The third-placed Ferrari had inherited another place from Grove, who’d toured pit lane after being embroiled in the opening corner stoush.
Barely a lap after the restart, Safety Car was back out after Darren Currie spun the #38 Aston Martin at the final corner, beaching it in the gravel.
Under the neutralisation, race control opened pit lane for the Am class drivers, the Grove car also in the lane with tape fitted to the front of the Mercedes to hold down a flapping bonnet.
Still under the Safety Car, the ProAm pit window was opened soon after, leaving Ben Schoots out front aboard the #16 Mercedes-AMG GT3 he shared with Woodman, with Paul Morris second in the #222 trophy class Scott Taylor Motorsport Porsche.
Racing resumed with the pit stop sequence complete and just over 21 minutes left on the clock.

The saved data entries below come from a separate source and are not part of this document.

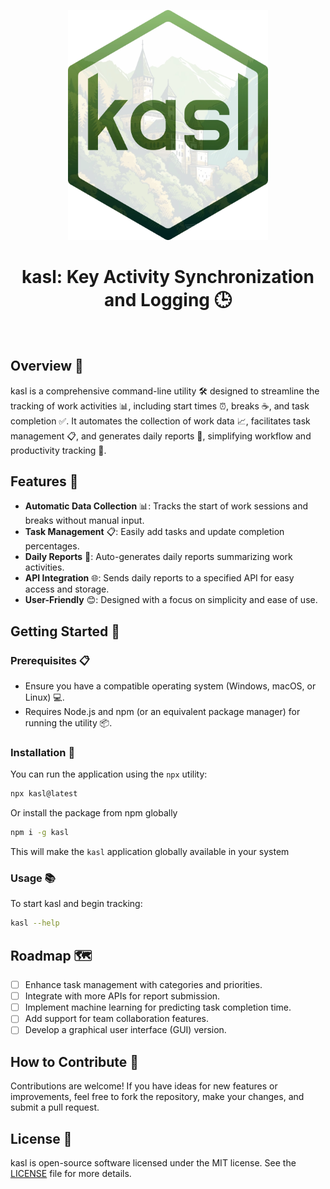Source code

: <p align="center">
  <img src="https://raw.githubusercontent.com/lacodda/kasl/main/kasl.webp" width="320" alt="kasl">
</p>
<h1 align="center">kasl: Key Activity Synchronization and Logging 🕒</h1>
<br>

## Overview 📖

kasl is a comprehensive command-line utility 🛠️ designed to streamline the tracking of work activities 📊, including start times ⏰, breaks ☕, and task completion ✅. It automates the collection of work data 📈, facilitates task management 📋, and generates daily reports 📝, simplifying workflow and productivity tracking 🚀.

## Features 🌟

- **Automatic Data Collection** 📊: Tracks the start of work sessions and breaks without manual input.
- **Task Management** 📋: Easily add tasks and update completion percentages.
- **Daily Reports** 📝: Auto-generates daily reports summarizing work activities.
- **API Integration** 🌐: Sends daily reports to a specified API for easy access and storage.
- **User-Friendly** 😊: Designed with a focus on simplicity and ease of use.

## Getting Started 🚀

### Prerequisites 📋

- Ensure you have a compatible operating system (Windows, macOS, or Linux) 💻.
- Requires Node.js and npm (or an equivalent package manager) for running the utility 📦.

### Installation 🔧

You can run the application using the `npx` utility:

```bash
npx kasl@latest
```

Or install the package from npm globally

```bash
npm i -g kasl
```

This will make the `kasl` application globally available in your system

### Usage 📚

To start kasl and begin tracking:
```bash
kasl --help
```

## Roadmap 🗺️

- [ ] Enhance task management with categories and priorities.
- [ ] Integrate with more APIs for report submission.
- [ ] Implement machine learning for predicting task completion time.
- [ ] Add support for team collaboration features.
- [ ] Develop a graphical user interface (GUI) version.

## How to Contribute 🤝

Contributions are welcome! If you have ideas for new features or improvements, feel free to fork the repository, make your changes, and submit a pull request.

## License 📄

kasl is open-source software licensed under the MIT license. See the [LICENSE](LICENSE) file for more details.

Again, it was short-lived as Declan Fraser (#888 Mercedes-AMG GT3) appeared to make contact with Renee Gracie (#181 Audi R8 GT3) at the restart, turning the Audi sideways, leaving Grove with nowhere to go.
The Safety Car was again put into action.

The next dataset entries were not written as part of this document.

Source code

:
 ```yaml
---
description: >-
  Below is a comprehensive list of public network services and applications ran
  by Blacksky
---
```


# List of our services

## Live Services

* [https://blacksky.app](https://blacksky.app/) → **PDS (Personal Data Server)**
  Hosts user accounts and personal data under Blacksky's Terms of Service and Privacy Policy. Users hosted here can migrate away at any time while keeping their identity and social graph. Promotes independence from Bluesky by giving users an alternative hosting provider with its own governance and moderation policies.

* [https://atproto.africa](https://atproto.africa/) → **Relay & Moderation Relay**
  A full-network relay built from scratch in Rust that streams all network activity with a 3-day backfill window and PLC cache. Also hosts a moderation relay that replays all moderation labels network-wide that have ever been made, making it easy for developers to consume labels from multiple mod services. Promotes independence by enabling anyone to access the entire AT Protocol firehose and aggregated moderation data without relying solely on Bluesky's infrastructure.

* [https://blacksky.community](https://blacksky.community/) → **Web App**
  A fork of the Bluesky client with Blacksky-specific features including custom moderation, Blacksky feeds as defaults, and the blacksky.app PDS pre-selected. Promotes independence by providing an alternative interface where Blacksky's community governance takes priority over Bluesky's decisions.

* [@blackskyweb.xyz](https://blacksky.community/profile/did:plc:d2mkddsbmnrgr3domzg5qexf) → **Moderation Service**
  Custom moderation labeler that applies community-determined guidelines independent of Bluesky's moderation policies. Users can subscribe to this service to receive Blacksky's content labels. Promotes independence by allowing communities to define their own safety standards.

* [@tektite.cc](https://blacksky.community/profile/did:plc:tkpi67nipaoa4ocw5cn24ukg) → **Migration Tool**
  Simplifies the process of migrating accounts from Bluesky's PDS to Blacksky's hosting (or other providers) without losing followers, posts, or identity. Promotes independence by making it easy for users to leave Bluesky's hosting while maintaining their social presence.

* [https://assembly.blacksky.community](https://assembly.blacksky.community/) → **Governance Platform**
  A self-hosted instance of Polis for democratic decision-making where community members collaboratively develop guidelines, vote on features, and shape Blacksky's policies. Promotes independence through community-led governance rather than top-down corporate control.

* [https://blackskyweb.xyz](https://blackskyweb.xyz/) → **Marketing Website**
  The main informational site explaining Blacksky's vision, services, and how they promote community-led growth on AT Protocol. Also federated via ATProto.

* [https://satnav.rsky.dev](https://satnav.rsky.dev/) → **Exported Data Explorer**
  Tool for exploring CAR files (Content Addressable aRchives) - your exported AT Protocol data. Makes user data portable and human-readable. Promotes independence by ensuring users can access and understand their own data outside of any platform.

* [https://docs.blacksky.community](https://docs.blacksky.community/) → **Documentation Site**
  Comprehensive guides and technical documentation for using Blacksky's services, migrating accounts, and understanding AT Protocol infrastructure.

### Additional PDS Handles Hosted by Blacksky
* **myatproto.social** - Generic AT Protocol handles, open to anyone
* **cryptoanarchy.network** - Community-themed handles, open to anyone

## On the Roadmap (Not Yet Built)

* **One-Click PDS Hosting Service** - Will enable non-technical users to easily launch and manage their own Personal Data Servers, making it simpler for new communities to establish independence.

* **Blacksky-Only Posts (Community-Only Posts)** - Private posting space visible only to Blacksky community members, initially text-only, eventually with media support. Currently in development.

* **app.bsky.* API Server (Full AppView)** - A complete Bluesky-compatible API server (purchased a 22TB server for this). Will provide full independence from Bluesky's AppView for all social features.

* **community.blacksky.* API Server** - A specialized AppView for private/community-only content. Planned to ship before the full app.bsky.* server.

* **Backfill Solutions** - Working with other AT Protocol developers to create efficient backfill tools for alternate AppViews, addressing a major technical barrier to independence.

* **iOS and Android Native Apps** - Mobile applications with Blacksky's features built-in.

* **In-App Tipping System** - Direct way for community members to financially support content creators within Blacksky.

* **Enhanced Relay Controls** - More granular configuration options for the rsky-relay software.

Gracie had taken over the car from Stokell just moments earlier, her race and that of Brenton Grove (who’d replaced Stephen at the wheel of the #4 Mercedes), over almost as soon as it had begun.
As the field skittled around them, Chaz Mostert was off in the #1 Ferrari while Will Brown also bounced through the gravel in the #87 Audi he’d taken over from Schumacher.
Both were forced into the lane, Mostert rejoining though down the order while Brown’s Audi suffered terminal steering damage – though the team worked to keep him in the race.
Meanwhile, the #7 Audi of Leitch was handed a five-second time penalty for an unsafe release after taking the wheel from Tim Miles.
A second penalty was soon incoming for overlapping at the previous restart, leaving the Kiwi with a total of 10 seconds to be applied post-race.
The green flag waved once more with just over 10 minutes remaining, Schoots heading the pack from Morris, Leitch, and Peroni.
Morris quickly slipped to fourth, Leitch and Peroni through at Turn 1 before the pair made short work of Schoots at Turn 3.
At the front, Leitch broke the lap record with a 1:08.2, lowering it soon after to a 1:07.809s as he desperately worked to race away at the front, the Audi driver looking to cover the 10-seconds worth of penalties.
With five minutes remaining, he held a 4.1s advantage but the gap soon settled after he dropped two wheels off the road exiting Turn 1.
Though began to pull away again in the closing minutes, he ran out of time.
He took the chequered flag first but without sufficient gap to prevent the Peroni/ Rosser combination taking victory.
Jayden Ojeda rose to second in the classification about the Mercedes-AMG GT3 he shared with Paul Lucchitti.
Ojeda had reeled in Peroni in the closing minutes, setting a new lap record in the process, but could do nothing about passing the Audi.
Leitch slotted in third, with Jaxon Evans fourth in the #8 Ferrari 296 GT3 he shared with Elliott Schutte.
Schoots hung on to fifth to be the Am class winner, while Fraser got the #888 Mercedes home eighth despite a drive-through penalty, two spots ahead of Mostert in the #1 Ferrari.